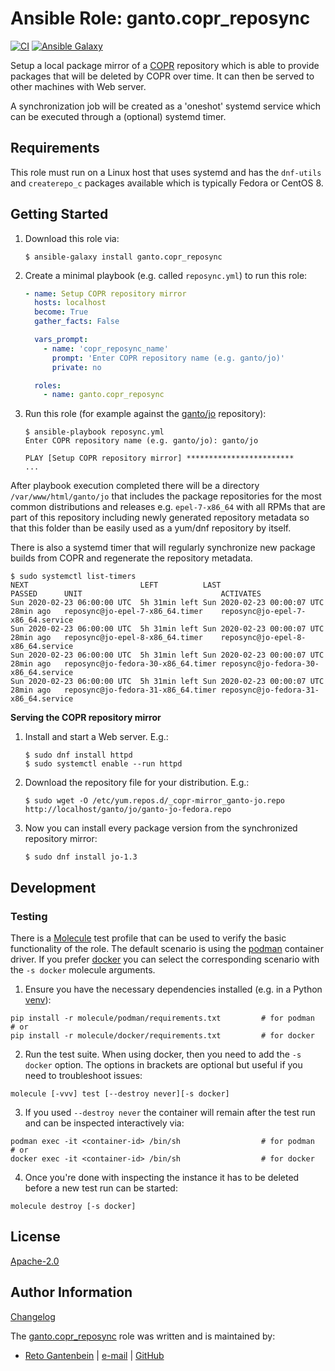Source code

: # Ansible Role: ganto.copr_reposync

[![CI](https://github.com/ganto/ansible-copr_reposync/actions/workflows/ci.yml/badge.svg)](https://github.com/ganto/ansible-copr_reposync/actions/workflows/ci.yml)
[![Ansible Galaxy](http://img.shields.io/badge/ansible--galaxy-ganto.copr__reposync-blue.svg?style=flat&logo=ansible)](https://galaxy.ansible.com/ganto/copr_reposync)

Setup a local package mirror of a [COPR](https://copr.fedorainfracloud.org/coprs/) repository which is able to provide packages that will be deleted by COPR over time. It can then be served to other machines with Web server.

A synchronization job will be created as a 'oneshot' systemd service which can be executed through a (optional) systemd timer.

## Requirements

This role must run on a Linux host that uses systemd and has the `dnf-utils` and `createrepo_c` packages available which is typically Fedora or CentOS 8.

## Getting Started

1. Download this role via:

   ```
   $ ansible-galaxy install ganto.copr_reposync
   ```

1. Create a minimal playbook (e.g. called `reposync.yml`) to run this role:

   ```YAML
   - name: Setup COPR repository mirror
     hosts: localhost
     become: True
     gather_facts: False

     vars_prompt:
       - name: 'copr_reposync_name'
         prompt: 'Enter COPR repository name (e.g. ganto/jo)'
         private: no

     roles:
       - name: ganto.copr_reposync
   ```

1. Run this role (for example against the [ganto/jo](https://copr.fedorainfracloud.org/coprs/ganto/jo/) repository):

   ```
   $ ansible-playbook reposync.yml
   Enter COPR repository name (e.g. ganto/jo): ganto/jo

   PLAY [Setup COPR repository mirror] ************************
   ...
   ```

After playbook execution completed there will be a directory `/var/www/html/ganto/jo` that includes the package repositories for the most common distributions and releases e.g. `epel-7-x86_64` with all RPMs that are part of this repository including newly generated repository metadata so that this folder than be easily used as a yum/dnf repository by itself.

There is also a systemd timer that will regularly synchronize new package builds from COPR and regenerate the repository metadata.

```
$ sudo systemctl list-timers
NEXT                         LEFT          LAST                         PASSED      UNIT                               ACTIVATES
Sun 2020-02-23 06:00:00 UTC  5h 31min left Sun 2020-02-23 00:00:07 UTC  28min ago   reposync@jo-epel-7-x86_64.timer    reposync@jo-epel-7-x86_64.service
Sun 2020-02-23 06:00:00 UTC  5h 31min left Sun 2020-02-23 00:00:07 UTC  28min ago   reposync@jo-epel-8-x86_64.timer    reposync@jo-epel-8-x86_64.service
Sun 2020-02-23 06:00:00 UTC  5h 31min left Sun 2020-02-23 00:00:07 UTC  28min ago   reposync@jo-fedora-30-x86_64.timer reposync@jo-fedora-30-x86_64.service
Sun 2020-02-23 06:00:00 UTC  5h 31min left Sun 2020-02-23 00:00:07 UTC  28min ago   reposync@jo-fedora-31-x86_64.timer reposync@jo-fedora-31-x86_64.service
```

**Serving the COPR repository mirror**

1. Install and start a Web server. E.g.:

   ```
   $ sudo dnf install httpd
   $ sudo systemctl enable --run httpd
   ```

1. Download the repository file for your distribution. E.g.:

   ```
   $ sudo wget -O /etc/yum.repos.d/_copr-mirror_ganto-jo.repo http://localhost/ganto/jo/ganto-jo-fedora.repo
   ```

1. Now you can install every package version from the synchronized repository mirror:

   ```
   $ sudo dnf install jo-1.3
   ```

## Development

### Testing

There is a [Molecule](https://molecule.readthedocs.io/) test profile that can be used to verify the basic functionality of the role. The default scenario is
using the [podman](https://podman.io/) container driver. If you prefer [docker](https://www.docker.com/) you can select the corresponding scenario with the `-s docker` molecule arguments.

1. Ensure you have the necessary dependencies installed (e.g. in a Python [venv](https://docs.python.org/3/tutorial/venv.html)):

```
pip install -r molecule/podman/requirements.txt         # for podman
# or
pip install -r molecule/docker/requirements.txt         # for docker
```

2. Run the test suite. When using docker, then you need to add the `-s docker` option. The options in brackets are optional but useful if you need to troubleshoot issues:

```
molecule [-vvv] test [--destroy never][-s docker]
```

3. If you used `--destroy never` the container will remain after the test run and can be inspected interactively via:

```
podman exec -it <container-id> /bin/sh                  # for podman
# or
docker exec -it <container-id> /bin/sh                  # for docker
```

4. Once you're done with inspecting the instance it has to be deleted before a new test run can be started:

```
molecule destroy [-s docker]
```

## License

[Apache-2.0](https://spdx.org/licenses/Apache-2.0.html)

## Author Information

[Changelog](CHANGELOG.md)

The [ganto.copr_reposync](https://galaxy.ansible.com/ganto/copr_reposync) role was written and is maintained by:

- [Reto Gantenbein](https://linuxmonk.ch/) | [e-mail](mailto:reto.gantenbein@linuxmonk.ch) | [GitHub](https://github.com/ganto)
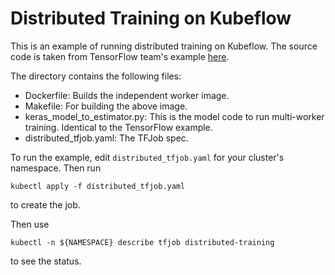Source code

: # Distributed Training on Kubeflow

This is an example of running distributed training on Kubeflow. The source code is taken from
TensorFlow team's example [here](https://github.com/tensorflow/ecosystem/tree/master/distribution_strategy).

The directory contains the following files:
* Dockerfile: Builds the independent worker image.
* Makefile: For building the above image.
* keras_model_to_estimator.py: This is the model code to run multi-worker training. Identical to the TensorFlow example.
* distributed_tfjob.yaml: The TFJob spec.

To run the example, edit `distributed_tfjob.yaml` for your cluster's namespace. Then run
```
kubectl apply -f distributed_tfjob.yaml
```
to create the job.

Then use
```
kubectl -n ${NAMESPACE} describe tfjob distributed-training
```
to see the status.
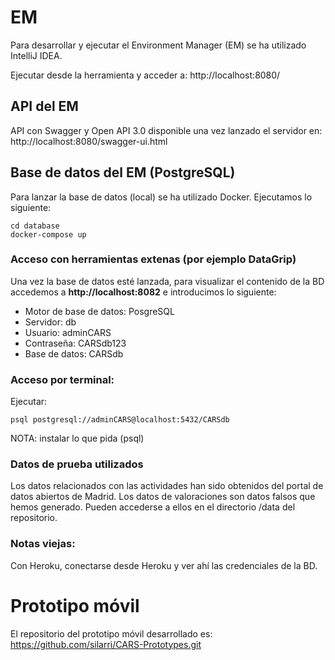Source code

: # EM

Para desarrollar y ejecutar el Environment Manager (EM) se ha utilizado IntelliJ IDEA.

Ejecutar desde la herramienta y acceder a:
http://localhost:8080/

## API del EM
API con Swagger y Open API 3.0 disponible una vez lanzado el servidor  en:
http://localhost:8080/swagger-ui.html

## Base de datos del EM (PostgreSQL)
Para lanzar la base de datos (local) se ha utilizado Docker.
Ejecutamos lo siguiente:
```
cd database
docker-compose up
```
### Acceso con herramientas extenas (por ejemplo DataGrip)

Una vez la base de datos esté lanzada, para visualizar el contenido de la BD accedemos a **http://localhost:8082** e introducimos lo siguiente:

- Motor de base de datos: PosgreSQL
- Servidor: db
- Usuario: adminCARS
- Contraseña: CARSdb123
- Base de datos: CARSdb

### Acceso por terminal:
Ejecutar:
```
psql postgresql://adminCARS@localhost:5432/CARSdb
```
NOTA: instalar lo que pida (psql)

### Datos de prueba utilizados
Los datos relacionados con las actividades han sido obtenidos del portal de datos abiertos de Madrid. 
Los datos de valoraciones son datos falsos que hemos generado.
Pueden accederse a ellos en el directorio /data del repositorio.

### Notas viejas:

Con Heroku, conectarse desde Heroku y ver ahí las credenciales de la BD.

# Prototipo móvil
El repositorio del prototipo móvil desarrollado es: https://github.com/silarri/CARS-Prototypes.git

══════════════════════════════

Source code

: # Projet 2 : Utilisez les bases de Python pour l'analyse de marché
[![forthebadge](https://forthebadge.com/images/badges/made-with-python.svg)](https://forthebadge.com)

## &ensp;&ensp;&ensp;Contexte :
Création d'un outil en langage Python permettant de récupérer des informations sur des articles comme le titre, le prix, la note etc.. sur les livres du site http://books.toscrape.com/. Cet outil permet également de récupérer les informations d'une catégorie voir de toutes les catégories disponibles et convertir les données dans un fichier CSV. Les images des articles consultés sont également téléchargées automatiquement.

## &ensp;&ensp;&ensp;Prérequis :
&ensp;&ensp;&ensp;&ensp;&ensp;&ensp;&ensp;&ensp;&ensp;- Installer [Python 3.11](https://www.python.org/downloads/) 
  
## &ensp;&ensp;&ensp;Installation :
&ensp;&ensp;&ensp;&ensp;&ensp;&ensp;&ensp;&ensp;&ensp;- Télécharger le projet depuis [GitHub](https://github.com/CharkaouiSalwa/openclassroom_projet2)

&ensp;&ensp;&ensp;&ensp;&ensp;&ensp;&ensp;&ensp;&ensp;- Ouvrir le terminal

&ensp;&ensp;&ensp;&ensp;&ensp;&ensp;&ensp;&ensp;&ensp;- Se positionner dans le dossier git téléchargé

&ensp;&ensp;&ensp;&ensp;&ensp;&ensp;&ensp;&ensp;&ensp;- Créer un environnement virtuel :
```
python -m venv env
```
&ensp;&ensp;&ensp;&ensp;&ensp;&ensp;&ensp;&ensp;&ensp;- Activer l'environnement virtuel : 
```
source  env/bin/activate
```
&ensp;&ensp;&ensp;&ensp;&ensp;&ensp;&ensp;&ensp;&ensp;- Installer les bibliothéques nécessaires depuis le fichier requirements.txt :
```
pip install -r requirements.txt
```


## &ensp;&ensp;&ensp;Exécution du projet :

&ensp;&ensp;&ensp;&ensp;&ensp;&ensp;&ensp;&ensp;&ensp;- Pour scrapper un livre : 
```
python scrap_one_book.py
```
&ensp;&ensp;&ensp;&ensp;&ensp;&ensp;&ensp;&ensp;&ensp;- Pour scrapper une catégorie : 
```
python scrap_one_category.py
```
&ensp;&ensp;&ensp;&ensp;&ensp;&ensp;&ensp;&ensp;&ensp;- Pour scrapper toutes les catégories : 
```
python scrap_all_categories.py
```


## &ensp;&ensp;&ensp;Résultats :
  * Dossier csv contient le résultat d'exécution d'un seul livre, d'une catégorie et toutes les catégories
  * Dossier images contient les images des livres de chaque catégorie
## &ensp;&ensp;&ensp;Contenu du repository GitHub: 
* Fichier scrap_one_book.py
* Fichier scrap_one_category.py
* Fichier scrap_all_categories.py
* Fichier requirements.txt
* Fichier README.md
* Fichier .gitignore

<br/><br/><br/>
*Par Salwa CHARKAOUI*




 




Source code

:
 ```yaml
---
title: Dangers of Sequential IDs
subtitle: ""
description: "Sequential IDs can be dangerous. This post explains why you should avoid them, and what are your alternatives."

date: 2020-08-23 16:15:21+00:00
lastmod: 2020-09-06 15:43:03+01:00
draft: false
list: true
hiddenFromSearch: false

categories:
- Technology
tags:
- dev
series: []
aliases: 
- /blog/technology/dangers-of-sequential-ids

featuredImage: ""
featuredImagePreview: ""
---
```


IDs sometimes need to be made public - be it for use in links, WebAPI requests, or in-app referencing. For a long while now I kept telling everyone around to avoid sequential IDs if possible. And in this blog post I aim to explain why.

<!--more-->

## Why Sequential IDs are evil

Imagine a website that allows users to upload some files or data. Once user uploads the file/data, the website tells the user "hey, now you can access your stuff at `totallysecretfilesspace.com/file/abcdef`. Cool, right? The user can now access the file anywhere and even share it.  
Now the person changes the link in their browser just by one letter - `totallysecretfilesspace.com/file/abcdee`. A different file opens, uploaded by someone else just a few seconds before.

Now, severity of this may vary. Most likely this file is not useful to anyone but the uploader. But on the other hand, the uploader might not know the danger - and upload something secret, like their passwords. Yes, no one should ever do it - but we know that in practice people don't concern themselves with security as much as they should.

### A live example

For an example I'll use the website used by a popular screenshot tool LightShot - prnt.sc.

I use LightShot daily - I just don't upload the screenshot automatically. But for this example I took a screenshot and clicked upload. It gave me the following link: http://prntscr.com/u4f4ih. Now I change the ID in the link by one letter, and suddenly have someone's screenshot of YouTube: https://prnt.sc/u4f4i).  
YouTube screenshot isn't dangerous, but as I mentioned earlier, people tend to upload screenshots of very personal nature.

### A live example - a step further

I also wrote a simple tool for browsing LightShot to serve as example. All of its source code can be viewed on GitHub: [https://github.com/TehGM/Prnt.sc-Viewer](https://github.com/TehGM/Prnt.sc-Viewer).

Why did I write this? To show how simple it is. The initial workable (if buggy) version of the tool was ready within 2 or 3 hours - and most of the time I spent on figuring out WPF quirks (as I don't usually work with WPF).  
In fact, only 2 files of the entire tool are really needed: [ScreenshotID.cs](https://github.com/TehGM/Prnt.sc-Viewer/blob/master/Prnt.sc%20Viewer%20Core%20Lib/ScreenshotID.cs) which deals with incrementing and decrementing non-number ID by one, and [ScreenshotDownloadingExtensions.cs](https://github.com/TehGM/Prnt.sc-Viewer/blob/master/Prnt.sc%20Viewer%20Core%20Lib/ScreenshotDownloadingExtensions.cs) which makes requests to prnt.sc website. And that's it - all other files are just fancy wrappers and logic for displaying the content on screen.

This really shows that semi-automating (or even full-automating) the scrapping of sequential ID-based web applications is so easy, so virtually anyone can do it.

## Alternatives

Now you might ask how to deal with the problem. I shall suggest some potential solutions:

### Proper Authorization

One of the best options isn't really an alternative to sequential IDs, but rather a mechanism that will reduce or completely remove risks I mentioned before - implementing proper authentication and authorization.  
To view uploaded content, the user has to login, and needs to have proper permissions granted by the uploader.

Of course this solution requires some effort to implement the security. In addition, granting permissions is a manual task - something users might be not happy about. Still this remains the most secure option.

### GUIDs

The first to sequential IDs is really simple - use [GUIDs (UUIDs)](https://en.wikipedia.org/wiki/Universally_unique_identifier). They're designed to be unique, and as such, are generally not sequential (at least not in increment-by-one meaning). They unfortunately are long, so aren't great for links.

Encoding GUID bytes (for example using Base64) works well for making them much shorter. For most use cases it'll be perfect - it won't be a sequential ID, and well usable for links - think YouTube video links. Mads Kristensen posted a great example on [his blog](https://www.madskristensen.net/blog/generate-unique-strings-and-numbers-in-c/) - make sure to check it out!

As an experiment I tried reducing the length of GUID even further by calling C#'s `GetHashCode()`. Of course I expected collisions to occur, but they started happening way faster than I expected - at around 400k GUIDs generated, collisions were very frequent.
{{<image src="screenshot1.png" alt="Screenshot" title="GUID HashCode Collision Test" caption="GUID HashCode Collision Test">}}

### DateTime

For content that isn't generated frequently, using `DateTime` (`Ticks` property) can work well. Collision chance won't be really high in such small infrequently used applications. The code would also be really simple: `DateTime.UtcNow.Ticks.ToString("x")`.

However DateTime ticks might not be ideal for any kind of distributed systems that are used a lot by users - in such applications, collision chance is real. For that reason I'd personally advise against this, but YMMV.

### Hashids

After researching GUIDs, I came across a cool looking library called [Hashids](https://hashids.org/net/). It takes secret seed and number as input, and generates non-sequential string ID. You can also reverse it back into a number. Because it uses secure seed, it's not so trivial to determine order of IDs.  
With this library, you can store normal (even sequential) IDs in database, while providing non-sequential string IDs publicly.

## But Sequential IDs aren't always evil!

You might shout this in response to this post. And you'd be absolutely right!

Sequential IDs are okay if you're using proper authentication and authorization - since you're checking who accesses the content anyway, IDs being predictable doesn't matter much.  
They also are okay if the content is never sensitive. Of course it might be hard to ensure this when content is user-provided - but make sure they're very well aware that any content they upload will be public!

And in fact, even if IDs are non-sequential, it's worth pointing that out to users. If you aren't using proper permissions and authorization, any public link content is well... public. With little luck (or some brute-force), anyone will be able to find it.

══════════════════════════════

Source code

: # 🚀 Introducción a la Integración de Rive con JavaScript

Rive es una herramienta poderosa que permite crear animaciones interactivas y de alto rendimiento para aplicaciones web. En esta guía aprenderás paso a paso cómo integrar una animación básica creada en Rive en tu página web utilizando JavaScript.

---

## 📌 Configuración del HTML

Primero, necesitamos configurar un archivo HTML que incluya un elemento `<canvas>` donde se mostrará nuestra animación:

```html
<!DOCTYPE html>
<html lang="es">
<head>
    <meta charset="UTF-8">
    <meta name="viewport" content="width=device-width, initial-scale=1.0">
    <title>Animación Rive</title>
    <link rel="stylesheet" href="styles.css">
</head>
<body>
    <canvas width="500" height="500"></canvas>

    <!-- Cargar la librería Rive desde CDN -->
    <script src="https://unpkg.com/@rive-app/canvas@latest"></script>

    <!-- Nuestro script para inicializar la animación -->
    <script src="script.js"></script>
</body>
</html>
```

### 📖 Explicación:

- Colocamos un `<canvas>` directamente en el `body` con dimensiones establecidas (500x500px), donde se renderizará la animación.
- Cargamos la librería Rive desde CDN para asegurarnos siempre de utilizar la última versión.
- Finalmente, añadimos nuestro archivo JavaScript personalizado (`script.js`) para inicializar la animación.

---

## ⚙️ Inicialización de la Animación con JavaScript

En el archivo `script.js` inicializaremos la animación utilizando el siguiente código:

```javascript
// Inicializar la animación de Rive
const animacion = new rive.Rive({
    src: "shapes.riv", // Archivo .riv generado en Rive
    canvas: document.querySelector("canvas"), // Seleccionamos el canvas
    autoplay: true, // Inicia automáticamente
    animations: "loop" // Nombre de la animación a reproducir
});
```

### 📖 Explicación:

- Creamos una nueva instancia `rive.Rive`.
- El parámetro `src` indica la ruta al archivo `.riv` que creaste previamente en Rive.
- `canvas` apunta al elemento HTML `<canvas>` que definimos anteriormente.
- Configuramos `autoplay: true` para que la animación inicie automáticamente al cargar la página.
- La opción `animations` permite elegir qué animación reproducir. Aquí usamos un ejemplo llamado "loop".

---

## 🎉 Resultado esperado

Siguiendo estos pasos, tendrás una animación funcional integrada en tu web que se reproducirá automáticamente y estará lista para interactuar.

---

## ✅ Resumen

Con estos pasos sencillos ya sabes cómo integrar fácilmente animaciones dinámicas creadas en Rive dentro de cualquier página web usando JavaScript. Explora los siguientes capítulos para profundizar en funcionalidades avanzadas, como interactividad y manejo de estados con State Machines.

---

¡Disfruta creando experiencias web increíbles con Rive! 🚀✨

══════════════════════════════

• _WHAT YOU WILL DO_
Report every line of the preceding listing where the string "elemento" occurs.

• _ANSWER TO THE EXERCISE_
Primero, necesitamos configurar un archivo HTML que incluya un elemento `<canvas>` donde se mostrará nuestra animación:
- `canvas` apunta al elemento HTML `<canvas>` que definimos anteriormente.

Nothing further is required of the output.